Era un martes cualquiera. De esos que te aplastan con su gris, con su rutina de ciudad mal dormida y cafés recalentados. Pero como todo buen capítulo empieza con algo que no planeaste, ese día llegó un mensaje. Un buen amigo—de esos en los que confías con los ojos cerrados y los oídos bien abiertos—me escribió:“Hoy toca una banda en el Nodriza. No la conoces, pero tienes que venir.” Y si algo he aprendido es que cuando alguien con buen oído te lanza un anzuelo, más vale morderlo.


La banda se llamaba Geese. De Nueva York. Recién sacados del horno con un disco que, según Fantano—el calvo que decide qué vale la pena en este mundo musical y qué no—era una locura llamada 3D Country. “Uno de los mejores discos del año”, decía. Me dejé llevar. Le di play. Y BOOM. A la yugular con “2122”. Y luego I See Myself... una joya que se metió directo al altar de mis obsesiones del año.Para cuando dieron las diez de la noche, ya no solo iba a un concierto. Iba a encontrarme con una nueva religión.


El Nodriza Estudio nos recibió con esa vibra que tiene lo auténtico: íntima, cálida, sudada. Me topé con viejos conocidos que parecían sacados del mismo plano temporal al que esa noche nos íbamos a desviar. Abrieron Timothy La Moto Casco, banda de Guadalajara con nombre de delirio ácido. Tranquilos en el stand de merch, amables incluso. Pero en el escenario fueron otra cosa. Tres guitarras vomitando fuzz, garage y distorsión como si no hubiera un mañana.
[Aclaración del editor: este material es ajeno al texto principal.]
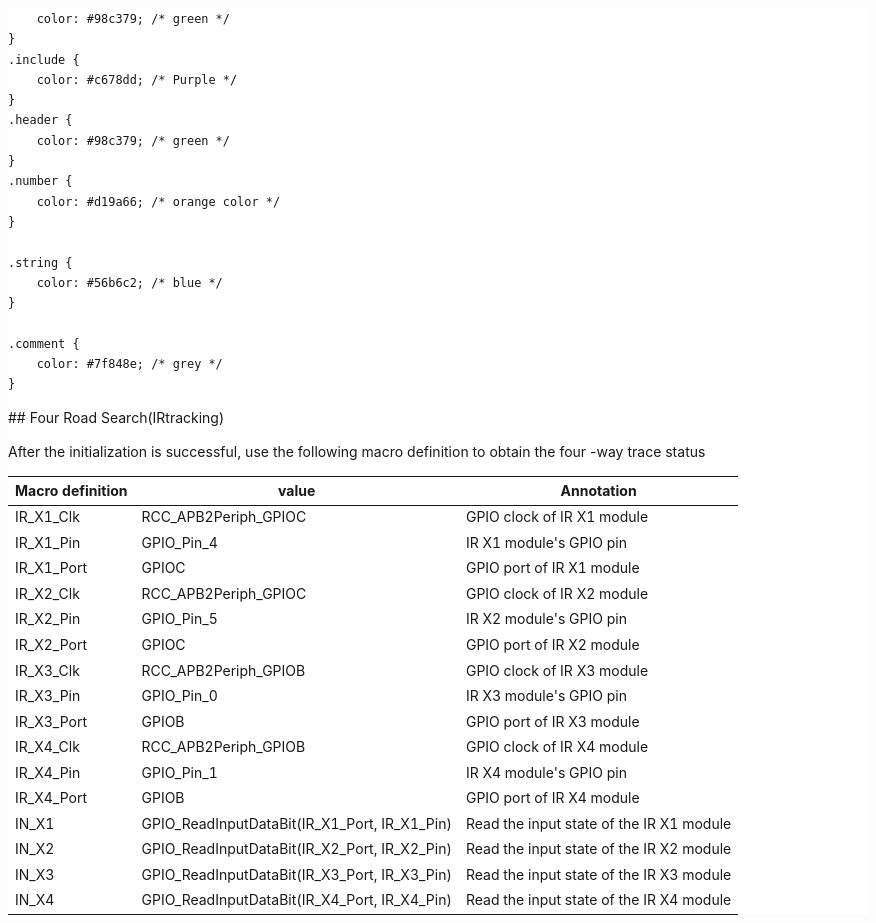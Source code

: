         color: #98c379; /* green */
    }
    .include {
        color: #c678dd; /* Purple */
    }
    .header {
        color: #98c379; /* green */
    }
    .number {
        color: #d19a66; /* orange color */
    }

    .string {
        color: #56b6c2; /* blue */
    }

    .comment {
        color: #7f848e; /* grey */
    }

</style>
## Four Road Search(IRtracking) 

<table>
<thead class="table100-head">
<tr><th>Macro definition</th><th>value</th><th>Annotation</th></tr>
</thead>
<tbody>
    <tr><td>IR_X1_Clk</td><td>RCC_APB2Periph_GPIOC</td><td>GPIO clock of IR X1 module</td></tr>
<tr><td>IR_X1_Pin</td><td>GPIO_Pin_4</td><td>IR X1 module's GPIO pin</td></tr>
<tr><td>IR_X1_Port</td><td>GPIOC</td><td>GPIO port of IR X1 module</td></tr>

<tr><td>IR_X2_Clk</td><td>RCC_APB2Periph_GPIOC</td><td>GPIO clock of IR X2 module</td></tr>
<tr><td>IR_X2_Pin</td><td>GPIO_Pin_5</td><td>IR X2 module's GPIO pin</td></tr>
<tr><td>IR_X2_Port</td><td>GPIOC</td><td>GPIO port of IR X2 module</td></tr>

<tr><td>IR_X3_Clk</td><td>RCC_APB2Periph_GPIOB</td><td>GPIO clock of IR X3 module</td></tr>
<tr><td>IR_X3_Pin</td><td>GPIO_Pin_0</td><td>IR X3 module's GPIO pin</td></tr>
<tr><td>IR_X3_Port</td><td>GPIOB</td><td>GPIO port of IR X3 module</td></tr>

<tr><td>IR_X4_Clk</td><td>RCC_APB2Periph_GPIOB</td><td>GPIO clock of IR X4 module</td></tr>
<tr><td>IR_X4_Pin</td><td>GPIO_Pin_1</td><td>IR X4 module's GPIO pin</td></tr>
<tr><td>IR_X4_Port</td><td>GPIOB</td><td>GPIO port of IR X4 module</td></tr>

<div class="notice">
    <p> After the initialization is successful, use the following macro definition to obtain the four -way trace status </p>
</div>

<tr><td>IN_X1</td><td>GPIO_ReadInputDataBit(IR_X1_Port, IR_X1_Pin)</td><td>Read the input state of the IR X1 module</td></tr>
<tr><td>IN_X2</td><td>GPIO_ReadInputDataBit(IR_X2_Port, IR_X2_Pin)</td><td>Read the input state of the IR X2 module</td></tr>
<tr><td>IN_X3</td><td>GPIO_ReadInputDataBit(IR_X3_Port, IR_X3_Pin)</td><td>Read the input state of the IR X3 module</td></tr>
<tr><td>IN_X4</td><td>GPIO_ReadInputDataBit(IR_X4_Port, IR_X4_Pin)</td><td>Read the input state of the IR X4 module</td></tr>
</tbody>
</table>
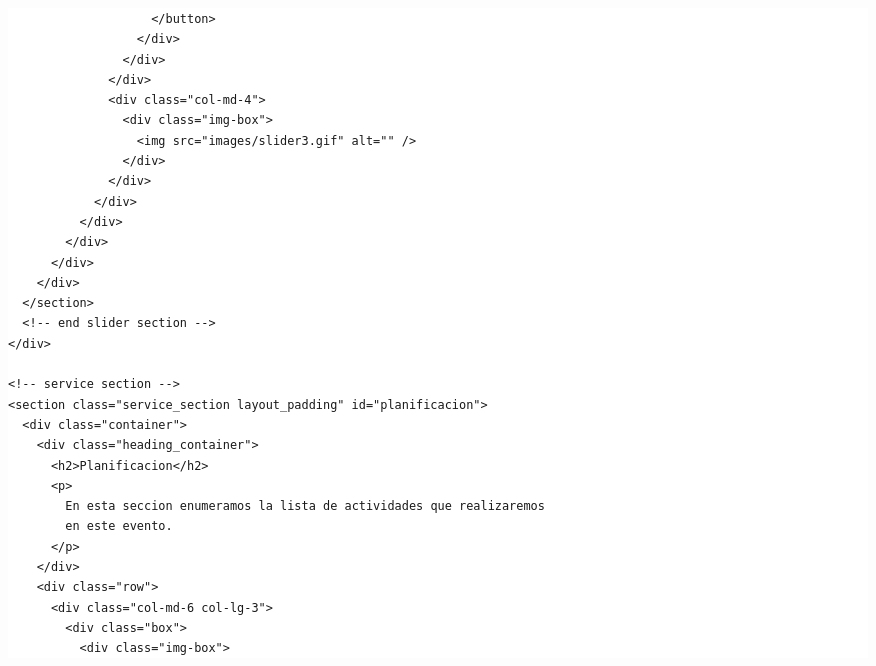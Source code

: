                         </button>
                      </div>
                    </div>
                  </div>
                  <div class="col-md-4">
                    <div class="img-box">
                      <img src="images/slider3.gif" alt="" />
                    </div>
                  </div>
                </div>
              </div>
            </div>
          </div>
        </div>
      </section>
      <!-- end slider section -->
    </div>

    <!-- service section -->
    <section class="service_section layout_padding" id="planificacion">
      <div class="container">
        <div class="heading_container">
          <h2>Planificacion</h2>
          <p>
            En esta seccion enumeramos la lista de actividades que realizaremos
            en este evento.
          </p>
        </div>
        <div class="row">
          <div class="col-md-6 col-lg-3">
            <div class="box">
              <div class="img-box">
Una muralla sónica. Me tomó un rato entender qué carajos estaba pasando... pero cuando lo entendí, ya era fan.


Y luego… el ritual.


10:15 p.m. Las luces bajan. Geese sube. Y todo cambia.


Arrancan con un piano y voz. Suave. Casi frágil. Como si se burlaran de lo que uno espera. Y entonces uno por uno… el resto entra. Y pum. El estallido. No era solo música. Era electricidad encarnada.
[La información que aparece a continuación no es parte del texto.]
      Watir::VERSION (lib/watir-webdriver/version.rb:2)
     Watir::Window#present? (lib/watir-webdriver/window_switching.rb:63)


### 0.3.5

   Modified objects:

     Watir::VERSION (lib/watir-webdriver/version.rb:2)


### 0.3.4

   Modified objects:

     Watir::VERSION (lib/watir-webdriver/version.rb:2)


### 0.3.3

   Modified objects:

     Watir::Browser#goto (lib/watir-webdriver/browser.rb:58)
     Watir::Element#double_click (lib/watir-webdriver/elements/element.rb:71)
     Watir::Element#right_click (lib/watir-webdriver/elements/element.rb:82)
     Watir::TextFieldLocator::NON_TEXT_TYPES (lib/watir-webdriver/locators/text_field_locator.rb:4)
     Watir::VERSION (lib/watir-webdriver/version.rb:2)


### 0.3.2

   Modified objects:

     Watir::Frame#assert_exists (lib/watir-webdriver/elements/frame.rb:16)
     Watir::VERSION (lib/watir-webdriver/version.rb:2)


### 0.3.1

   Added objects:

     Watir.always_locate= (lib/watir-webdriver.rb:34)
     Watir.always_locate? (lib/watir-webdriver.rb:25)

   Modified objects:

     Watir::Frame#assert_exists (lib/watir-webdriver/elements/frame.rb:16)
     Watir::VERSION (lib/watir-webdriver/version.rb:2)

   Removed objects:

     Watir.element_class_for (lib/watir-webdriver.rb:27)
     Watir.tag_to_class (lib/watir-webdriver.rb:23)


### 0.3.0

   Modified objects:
El baterista, poseído. Una mezcla de Keith Moon y un demonio con metrónomo interno. Se movía como si la batería lo estuviera exorcizando. La guitarrista, pura vibra y fuego. Su pedalera era un laboratorio. Sus texturas, gasolina pura. Terminó el show tirada en el piso, abrazando la guitarra como si fuera su última noche.


El tecladista, con una keytar colgando como una espada láser, intercambió lugar con el vocalista para robarse el alma del público con un solo brutal.


El bajista, zurdo y quirúrgico. Con ese bajo precioso que parecía tallado para él, rebanaba las frecuencias con elegancia.


Y el cantante… madre mía. Tiene esa cosa que no se puede fingir. Presencia. Voz. Rango. Carisma. Esa mezcla rara entre el chico que se sienta al fondo del salón y el que puede incendiarlo todo con una frase.


Geese no solo superó mis expectativas. Me pateó el alma, me sacudió la cabeza y me dejó con un poster autografiado que ahora cuelga como trofeo de guerra en mi estudio.


Salí con la certeza de que acababa de presenciar el nacimiento de algo grande. Algo que no se ve todos los días. Algo que, si tienes suerte, te pasa una o dos veces por década.


Y todo empezó con un martes cualquiera.